To use Walmart again, they REALLY need to start providing their employees (yes all of them) insurance. All employers needs to at least give the their employees the option of healthcare. Sure, this will raise the price of goods, but it also keeps the government out of my damned healthcare (and also raising the price of goods).

But in any event, I just want the government to stop trying to fix a system that isn't broken. 88% of people are happy with their current healthcare. I'm happy with my healthcare, don't screw with it just because 12% of the population is unhappy with theirs.
 
you know what. At the moment, i am watching Sicko. I will tell you what i think.
The ~50 million uninsured number does not specify Citizens, residents or illegal immigrants. Just Americans. Illegal immigrants do not check themselves in lest they are reported.

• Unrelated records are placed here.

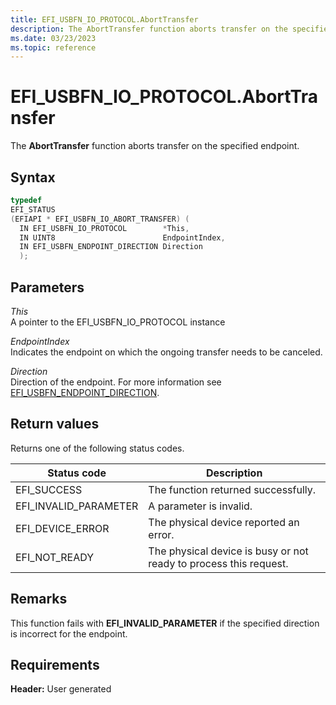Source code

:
 ```yaml
---
title: EFI_USBFN_IO_PROTOCOL.AbortTransfer
description: The AbortTransfer function aborts transfer on the specified endpoint.
ms.date: 03/23/2023
ms.topic: reference
---
```


# EFI_USBFN_IO_PROTOCOL.AbortTransfer

The **AbortTransfer** function aborts transfer on the specified endpoint.

## Syntax

```cpp
typedef
EFI_STATUS
(EFIAPI * EFI_USBFN_IO_ABORT_TRANSFER) (
  IN EFI_USBFN_IO_PROTOCOL        *This,
  IN UINT8                        EndpointIndex,
  IN EFI_USBFN_ENDPOINT_DIRECTION Direction
  );
```

## Parameters

*This*  
A pointer to the EFI_USBFN_IO_PROTOCOL instance

*EndpointIndex*  
Indicates the endpoint on which the ongoing transfer needs to be canceled.

*Direction*  
Direction of the endpoint. For more information see [EFI_USBFN_ENDPOINT_DIRECTION](efi-usbfn-endpoint-direction.md).

## Return values

Returns one of the following status codes.

| Status code | Description |
|--|--|
| EFI_SUCCESS | The function returned successfully. |
| EFI_INVALID_PARAMETER | A parameter is invalid. |
| EFI_DEVICE_ERROR | The physical device reported an error. |
| EFI_NOT_READY | The physical device is busy or not ready to process this request. |

## Remarks

This function fails with **EFI_INVALID_PARAMETER** if the specified direction is incorrect for the endpoint.

## Requirements

**Header:** User generated

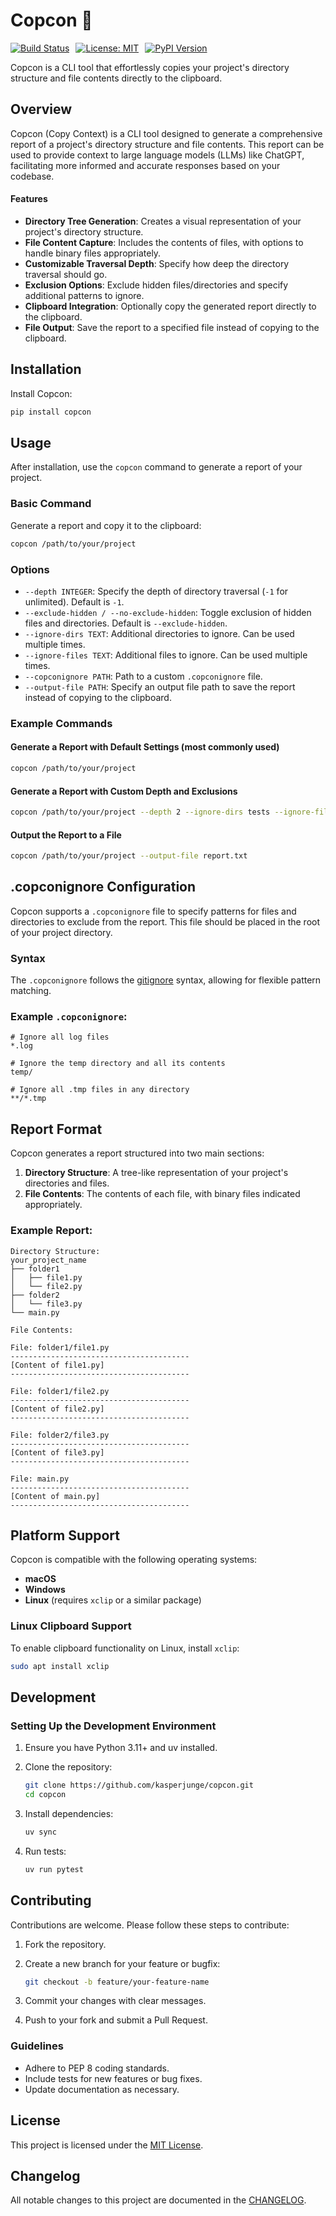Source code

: # Copcon 🐎

<div style="display: flex; gap: 10px;">
  <a href="https://github.com/kasperjunge/copcon/actions">
    <img src="https://github.com/kasperjunge/copcon/actions/workflows/publish.yml/badge.svg" alt="Build Status">
  </a>
  <a href="LICENSE">
    <img src="https://img.shields.io/badge/License-MIT-yellow.svg" alt="License: MIT">
  </a>
  <a href="https://pypi.org/project/copcon/">
    <img src="https://img.shields.io/pypi/v/copcon.svg" alt="PyPI Version">
  </a>
</div>


Copcon is a CLI tool that effortlessly copies your project's directory structure and file contents directly to the clipboard.



## Overview

Copcon (Copy Context) is a CLI tool designed to generate a comprehensive report of a project's directory structure and file contents. This report can be used to provide context to large language models (LLMs) like ChatGPT, facilitating more informed and accurate responses based on your codebase.

#### Features

- **Directory Tree Generation**: Creates a visual representation of your project's directory structure.
- **File Content Capture**: Includes the contents of files, with options to handle binary files appropriately.
- **Customizable Traversal Depth**: Specify how deep the directory traversal should go.
- **Exclusion Options**: Exclude hidden files/directories and specify additional patterns to ignore.
- **Clipboard Integration**: Optionally copy the generated report directly to the clipboard.
- **File Output**: Save the report to a specified file instead of copying to the clipboard.

## Installation


Install Copcon:

```bash
pip install copcon

```

## Usage

After installation, use the `copcon` command to generate a report of your project.

### Basic Command

Generate a report and copy it to the clipboard:

```bash
copcon /path/to/your/project
```

### Options

- `--depth INTEGER`: Specify the depth of directory traversal (`-1` for unlimited). Default is `-1`.
- `--exclude-hidden / --no-exclude-hidden`: Toggle exclusion of hidden files and directories. Default is `--exclude-hidden`.
- `--ignore-dirs TEXT`: Additional directories to ignore. Can be used multiple times.
- `--ignore-files TEXT`: Additional files to ignore. Can be used multiple times.
- `--copconignore PATH`: Path to a custom `.copconignore` file.
- `--output-file PATH`: Specify an output file path to save the report instead of copying to the clipboard.

### Example Commands

#### Generate a Report with Default Settings (most commonly used)

```bash
copcon /path/to/your/project
```

#### Generate a Report with Custom Depth and Exclusions

```bash
copcon /path/to/your/project --depth 2 --ignore-dirs tests --ignore-files *.md
```

#### Output the Report to a File

```bash
copcon /path/to/your/project --output-file report.txt
```

## .copconignore Configuration

Copcon supports a `.copconignore` file to specify patterns for files and directories to exclude from the report. This file should be placed in the root of your project directory.

### Syntax

The `.copconignore` follows the [gitignore](https://git-scm.com/docs/gitignore) syntax, allowing for flexible pattern matching.

### Example `.copconignore`:

```
# Ignore all log files
*.log

# Ignore the temp directory and all its contents
temp/

# Ignore all .tmp files in any directory
**/*.tmp
```

## Report Format

Copcon generates a report structured into two main sections:

1. **Directory Structure**: A tree-like representation of your project's directories and files.
2. **File Contents**: The contents of each file, with binary files indicated appropriately.

### Example Report:

```
Directory Structure:
your_project_name
├── folder1
│   ├── file1.py
│   └── file2.py
├── folder2
│   └── file3.py
└── main.py

File Contents:

File: folder1/file1.py
----------------------------------------
[Content of file1.py]
----------------------------------------

File: folder1/file2.py
----------------------------------------
[Content of file2.py]
----------------------------------------

File: folder2/file3.py
----------------------------------------
[Content of file3.py]
----------------------------------------

File: main.py
----------------------------------------
[Content of main.py]
----------------------------------------
```

## Platform Support

Copcon is compatible with the following operating systems:

- **macOS**
- **Windows**
- **Linux** (requires `xclip` or a similar package)

### Linux Clipboard Support

To enable clipboard functionality on Linux, install `xclip`:

```bash
sudo apt install xclip
```

## Development

### Setting Up the Development Environment

1. Ensure you have Python 3.11+ and uv installed.
2. Clone the repository:

    ```bash
    git clone https://github.com/kasperjunge/copcon.git
    cd copcon
    ```

3. Install dependencies:

    ```bash
    uv sync
    ```

4. Run tests:

    ```bash
    uv run pytest
    ```


## Contributing

Contributions are welcome. Please follow these steps to contribute:

1. Fork the repository.
2. Create a new branch for your feature or bugfix:

    ```bash
    git checkout -b feature/your-feature-name
    ```

3. Commit your changes with clear messages.
4. Push to your fork and submit a Pull Request.

### Guidelines

- Adhere to PEP 8 coding standards.
- Include tests for new features or bug fixes.
- Update documentation as necessary.

## License

This project is licensed under the [MIT License](LICENSE).

## Changelog

All notable changes to this project are documented in the [CHANGELOG](CHANGELOG.md).
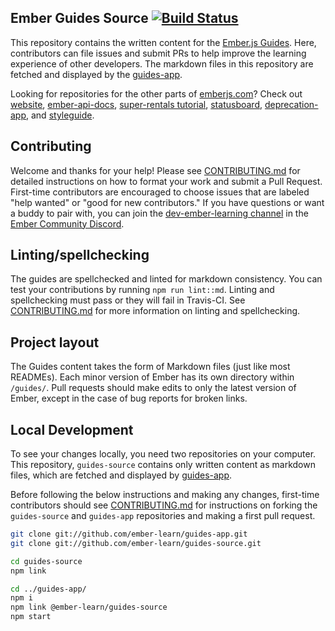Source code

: 
## Ember Guides Source [![Build Status](https://travis-ci.org/ember-learn/guides-source.svg?branch=master)](https://travis-ci.org/ember-learn/guides-source)

This repository contains the written content
for the [Ember.js Guides](https://guides.emberjs.com). 
Here, contributors can file issues and submit PRs to 
help improve the learning experience of other developers.
The markdown files in this repository are fetched and
displayed by the [guides-app](https://github.com/ember-learn/guides-app). 

Looking for repositories for the other parts of [emberjs.com](https://emberjs.com)? 
Check out
[website](https://github.com/emberjs/website),
[ember-api-docs](https://github.com/ember-learn/ember-api-docs),
[super-rentals tutorial](https://github.com/ember-learn/super-rentals),
[statusboard](https://github.com/ember-learn/statusboard),
[deprecation-app](https://github.com/ember-learn/deprecation-app),
and [styleguide](https://github.com/ember-learn/ember-styleguide).

## Contributing

Welcome and thanks for your help! Please see [CONTRIBUTING.md](CONTRIBUTING.md)
for detailed instructions on how to format your work and submit a Pull Request.
First-time contributors are encouraged to choose issues that are labeled 
"help wanted" or "good for new contributors." If you have questions or
want a buddy to pair with, you can join the 
[dev-ember-learning channel](https://discordapp.com/channels/480462759797063690/480777444203429888)
in the [Ember Community Discord](https://discordapp.com/invite/zT3asNS).

## Linting/spellchecking

The guides are spellchecked and linted for markdown consistency. You can test your contributions by running `npm run lint::md`. Linting and spellchecking must pass or they will fail in Travis-CI.  See [CONTRIBUTING.md](CONTRIBUTING.md) for more information on linting and spellchecking.

## Project layout

The Guides content takes the form of Markdown files (just like most READMEs).
Each minor version of Ember has its own directory within `/guides/`.
Pull requests should make edits to only the latest version of Ember,
except in the case of bug reports for broken links.

## Local Development
To see your changes locally, you need two repositories on your
computer. This repository, `guides-source` contains only written content
as markdown files, which are fetched and displayed by
[guides-app](https://github.com/ember-learn/guides-app).

Before following the below instructions and making any changes, first-time
contributors should see [CONTRIBUTING.md](CONTRIBUTING.md) for
instructions on forking the `guides-source` and `guides-app`
repositories and making a first pull
request.

```sh
git clone git://github.com/ember-learn/guides-app.git
git clone git://github.com/ember-learn/guides-source.git

cd guides-source
npm link

cd ../guides-app/
npm i
npm link @ember-learn/guides-source
npm start
```
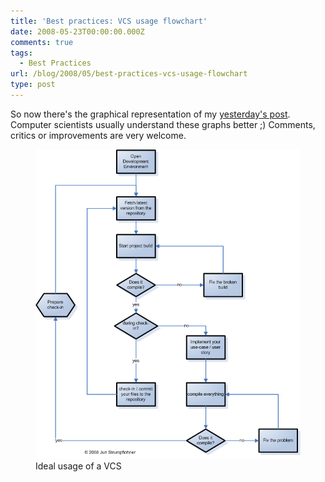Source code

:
 ```yaml
---
title: 'Best practices: VCS usage flowchart'
date: 2008-05-23T00:00:00.000Z
comments: true
tags:
  - Best Practices
url: /blog/2008/05/best-practices-vcs-usage-flowchart
type: post
---
```


So now there's the graphical representation of my <a href="/blog/2008/05/best-practices-version-control-system/">yesterday's post</a>. Computer scientists usually understand these graphs better ;) Comments, critics or improvements are very welcome.


<figure>
    <img src="/blog/assets/imgs/VersionControlSysBestPractices.png" />
    <figcaption>Ideal usage of a VCS</figcaption>
</figure>
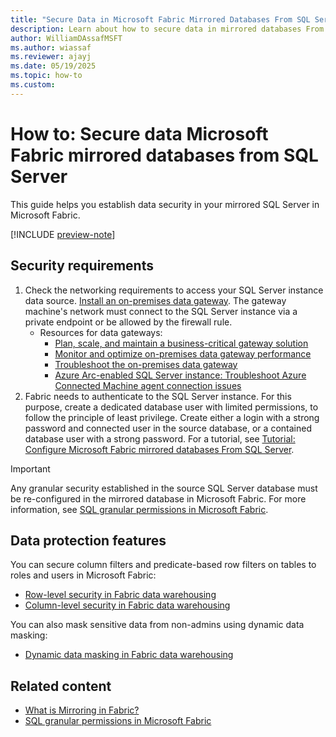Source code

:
 ```yaml
---
title: "Secure Data in Microsoft Fabric Mirrored Databases From SQL Server"
description: Learn about how to secure data in mirrored databases From SQL Server in Microsoft Fabric.
author: WilliamDAssafMSFT
ms.author: wiassaf
ms.reviewer: ajayj
ms.date: 05/19/2025
ms.topic: how-to
ms.custom:
---
```


# How to: Secure data Microsoft Fabric mirrored databases from SQL Server

This guide helps you establish data security in your mirrored SQL Server in Microsoft Fabric.

[!INCLUDE [preview-note](../../includes/feature-preview-note.md)]

## Security requirements

1. Check the networking requirements to access your SQL Server instance data source. [Install an on-premises data gateway](/data-integration/gateway/service-gateway-install). The gateway machine's network must connect to the SQL Server instance via a private endpoint or be allowed by the firewall rule.
    - Resources for data gateways:
        - [Plan, scale, and maintain a business-critical gateway solution](/data-integration/gateway/plan-scale-maintain)
        - [Monitor and optimize on-premises data gateway performance](/data-integration/gateway/service-gateway-performance)
        - [Troubleshoot the on-premises data gateway](/data-integration/gateway/service-gateway-tshoot)
        - [Azure Arc-enabled SQL Server instance: Troubleshoot Azure Connected Machine agent connection issues](/azure/azure-arc/servers/troubleshoot-agent-onboard)
1. Fabric needs to authenticate to the SQL Server instance. For this purpose, create a dedicated database user with limited permissions, to follow the principle of least privilege. Create either a login with a strong password and connected user in the source database, or a contained database user with a strong password. For a tutorial, see [Tutorial: Configure Microsoft Fabric mirrored databases From SQL Server](sql-server-tutorial.md).

> [!IMPORTANT]
> Any granular security established in the source SQL Server database must be re-configured in the mirrored database in Microsoft Fabric.
> For more information, see [SQL granular permissions in Microsoft Fabric](../../data-warehouse/sql-granular-permissions.md).

## Data protection features

You can secure column filters and predicate-based row filters on tables to roles and users in Microsoft Fabric:

- [Row-level security in Fabric data warehousing](../../data-warehouse/row-level-security.md)
- [Column-level security in Fabric data warehousing](../../data-warehouse/column-level-security.md)

You can also mask sensitive data from non-admins using dynamic data masking:

- [Dynamic data masking in Fabric data warehousing](../../data-warehouse/dynamic-data-masking.md)

## Related content

- [What is Mirroring in Fabric?](overview.md)
- [SQL granular permissions in Microsoft Fabric](../../data-warehouse/sql-granular-permissions.md)
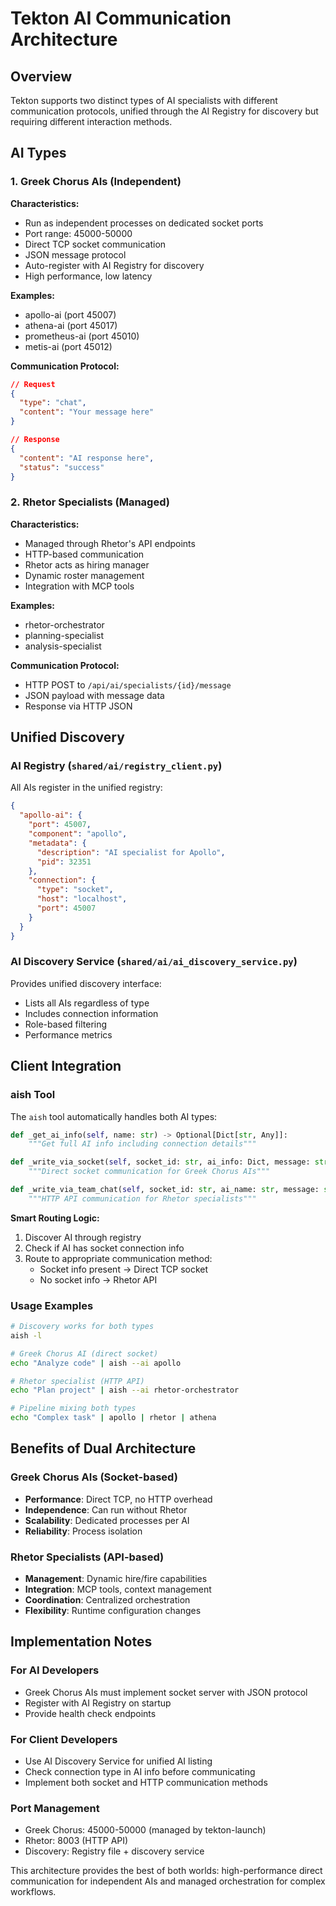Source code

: # Tekton AI Communication Architecture

## Overview
Tekton supports two distinct types of AI specialists with different communication protocols, unified through the AI Registry for discovery but requiring different interaction methods.

## AI Types

### 1. Greek Chorus AIs (Independent)
**Characteristics:**
- Run as independent processes on dedicated socket ports
- Port range: 45000-50000
- Direct TCP socket communication
- JSON message protocol
- Auto-register with AI Registry for discovery
- High performance, low latency

**Examples:**
- apollo-ai (port 45007)
- athena-ai (port 45017) 
- prometheus-ai (port 45010)
- metis-ai (port 45012)

**Communication Protocol:**
```json
// Request
{
  "type": "chat",
  "content": "Your message here"
}

// Response
{
  "content": "AI response here",
  "status": "success"
}
```

### 2. Rhetor Specialists (Managed)
**Characteristics:**
- Managed through Rhetor's API endpoints
- HTTP-based communication
- Rhetor acts as hiring manager
- Dynamic roster management
- Integration with MCP tools

**Examples:**
- rhetor-orchestrator
- planning-specialist
- analysis-specialist

**Communication Protocol:**
- HTTP POST to `/api/ai/specialists/{id}/message`
- JSON payload with message data
- Response via HTTP JSON

## Unified Discovery

### AI Registry (`shared/ai/registry_client.py`)
All AIs register in the unified registry:
```json
{
  "apollo-ai": {
    "port": 45007,
    "component": "apollo",
    "metadata": {
      "description": "AI specialist for Apollo",
      "pid": 32351
    },
    "connection": {
      "type": "socket",
      "host": "localhost",
      "port": 45007
    }
  }
}
```

### AI Discovery Service (`shared/ai/ai_discovery_service.py`)
Provides unified discovery interface:
- Lists all AIs regardless of type
- Includes connection information
- Role-based filtering
- Performance metrics

## Client Integration

### aish Tool
The `aish` tool automatically handles both AI types:

```python
def _get_ai_info(self, name: str) -> Optional[Dict[str, Any]]:
    """Get full AI info including connection details"""

def _write_via_socket(self, socket_id: str, ai_info: Dict, message: str) -> bool:
    """Direct socket communication for Greek Chorus AIs"""

def _write_via_team_chat(self, socket_id: str, ai_name: str, message: str) -> bool:
    """HTTP API communication for Rhetor specialists"""
```

**Smart Routing Logic:**
1. Discover AI through registry
2. Check if AI has socket connection info
3. Route to appropriate communication method:
   - Socket info present → Direct TCP socket
   - No socket info → Rhetor API

### Usage Examples

```bash
# Discovery works for both types
aish -l

# Greek Chorus AI (direct socket)
echo "Analyze code" | aish --ai apollo

# Rhetor specialist (HTTP API)  
echo "Plan project" | aish --ai rhetor-orchestrator

# Pipeline mixing both types
echo "Complex task" | apollo | rhetor | athena
```

## Benefits of Dual Architecture

### Greek Chorus AIs (Socket-based)
- **Performance**: Direct TCP, no HTTP overhead
- **Independence**: Can run without Rhetor
- **Scalability**: Dedicated processes per AI
- **Reliability**: Process isolation

### Rhetor Specialists (API-based)
- **Management**: Dynamic hire/fire capabilities
- **Integration**: MCP tools, context management
- **Coordination**: Centralized orchestration
- **Flexibility**: Runtime configuration changes

## Implementation Notes

### For AI Developers
- Greek Chorus AIs must implement socket server with JSON protocol
- Register with AI Registry on startup
- Provide health check endpoints

### For Client Developers
- Use AI Discovery Service for unified AI listing
- Check connection type in AI info before communicating
- Implement both socket and HTTP communication methods

### Port Management
- Greek Chorus: 45000-50000 (managed by tekton-launch)
- Rhetor: 8003 (HTTP API)
- Discovery: Registry file + discovery service

This architecture provides the best of both worlds: high-performance direct communication for independent AIs and managed orchestration for complex workflows.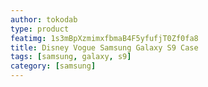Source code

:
```yaml
---
author: tokodab
type: product
featimg: 1s3mBpXzmimxfbmaB4F5yfufjT0Zf0fa8
title: Disney Vogue Samsung Galaxy S9 Case
tags: [samsung, galaxy, s9]
category: [samsung]
---
```

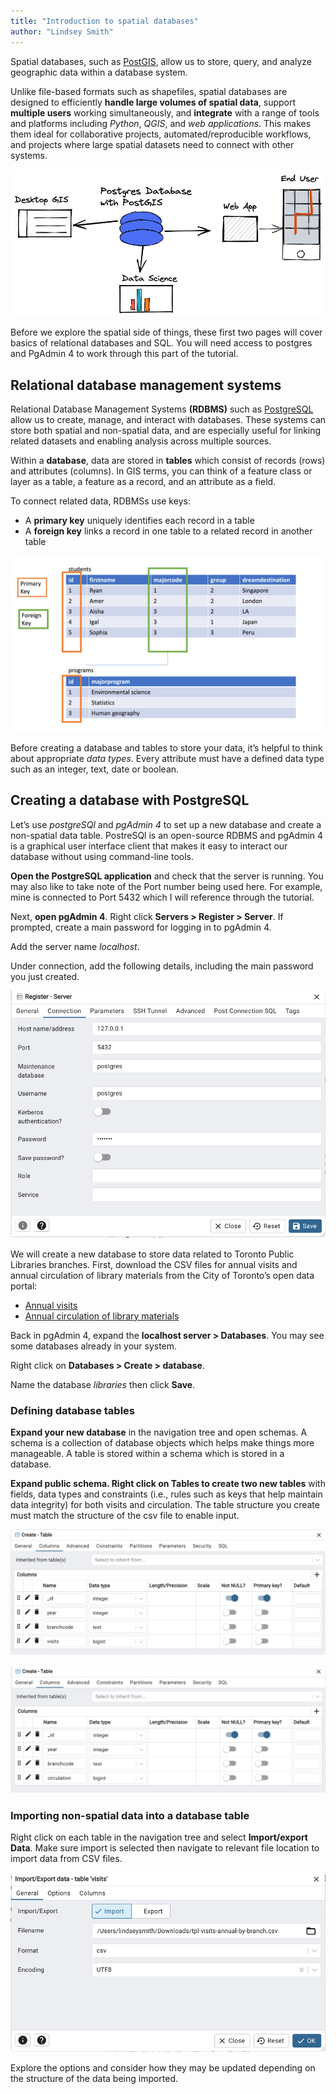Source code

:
 ```yaml
---
title: "Introduction to spatial databases"
author: "Lindsey Smith"
---
```


Spatial databases, such as [PostGIS](https://postgis.net/), allow us to store, query, and analyze geographic data within a database system.

Unlike file-based formats such as shapefiles, spatial databases are designed to efficiently **handle large volumes of spatial data**, support **multiple users** working simultaneously, and **integrate** with a range of tools and platforms including *Python*, *QGIS*, and *web applications*. This makes them ideal for collaborative projects, automated/reproducible workflows, and projects where large spatial datasets need to connect with other systems. 

![PostGIS applications Source: Elizabeth Christensen](img/spatialdb.png)

Before we explore the spatial side of things, these first two pages will cover basics of relational databases and SQL. You will need access to postgres and PgAdmin 4 to work through this part of the tutorial.

## Relational database management systems

Relational Database Management Systems **(RDBMS)** such as [PostgreSQL](https://www.postgresql.org/) allow us to create, manage, and interact with databases. These systems can store both spatial and non-spatial data, and are especially useful for linking related datasets and enabling analysis across multiple sources.

Within a **database**, data are stored in **tables** which consist of records (rows) and attributes (columns). In GIS terms, you can think of a feature class or layer as a table, a feature as a record, and an attribute as a field.

To connect related data, RDBMSs use keys:

- A **primary key** uniquely identifies each record in a table
- A **foreign key** links a record in one table to a related record in another table

![Primary and foreign keys in database table](img/tablekeys.png)

Before creating a database and tables to store your data, it’s helpful to think about appropriate *data types*. Every attribute must have a defined data type such as an integer, text, date or boolean.

## Creating a database with PostgreSQL

Let’s use *postgreSQl* and *pgAdmin 4* to set up a new database and create a non-spatial data table. PostreSQl is an open-source RDBMS and pgAdmin 4 is a graphical user interface client that makes it easy to interact our database without using command-line tools.

**Open the PostgreSQL application** and check that the server is running. You may also like to take note of the Port number being used here. For example, mine is connected to Port 5432 which I will reference through the tutorial.

Next, **open pgAdmin 4**. Right click **Servers > Register > Server**. If prompted, create a main password for logging in to pgAdmin 4.

Add the server name *localhost*.

Under connection, add the following details, including the main password you just created.

![New server connection](img/serverconnection.png)

We will create a new database to store  data related to Toronto Public Libraries branches. First, download the CSV files for annual visits and annual circulation of library materials from the City of Toronto’s open data portal:

- [Annual visits](https://open.toronto.ca/dataset/library-visits/)
- [Annual circulation of library materials](https://open.toronto.ca/dataset/library-circulation/)

Back in pgAdmin 4, expand the **localhost server > Databases**. You may see some databases already in your system.

Right click on **Databases > Create > database**.

Name the database *libraries* then click **Save**.

### Defining database tables

**Expand your new database** in the navigation tree and open schemas. A schema is a collection of database objects which helps make things more manageable. A table is stored within a schema which is stored in a database.

**Expand public schema. Right click on Tables to create two new tables** with fields, data types and constraints (i.e., rules such as keys that help maintain data integrity) for both visits and circulation.
The table structure you create must match the structure of the csv file to enable input.

![Defining library visits table structure](img/visitstable.png)

![Defining library circulation table structure](img/circulationtable.png)

### Importing non-spatial data into a database table

Right click on each table in the navigation tree and select **Import/export Data**. Make sure import is selected then navigate to relevant file location to import data from CSV files.

![Importing non-spatial data](img/importdata.png)

Explore the options and consider how they may be updated depending on the structure of the data being imported.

Donna and Larry 4:00-5:00. The Health insurance takes into account risk. Was it family insurance or individual insurance? i am assuming the latter, because it is mentioned Larry had three heart attacks. Health insurance (presumably) works like car insurance. Your Premiums go up every time you use it, am i correct?

Crying children at 7:00. Appeal to emotion fallacy.

Yes, I appreciate that you don't agree with Moore's work, but do you have any facts, evidence, citeable and reliable links to back up your position? Can you flesh out the fairly clear questions I just put to you regarding the points which you raised?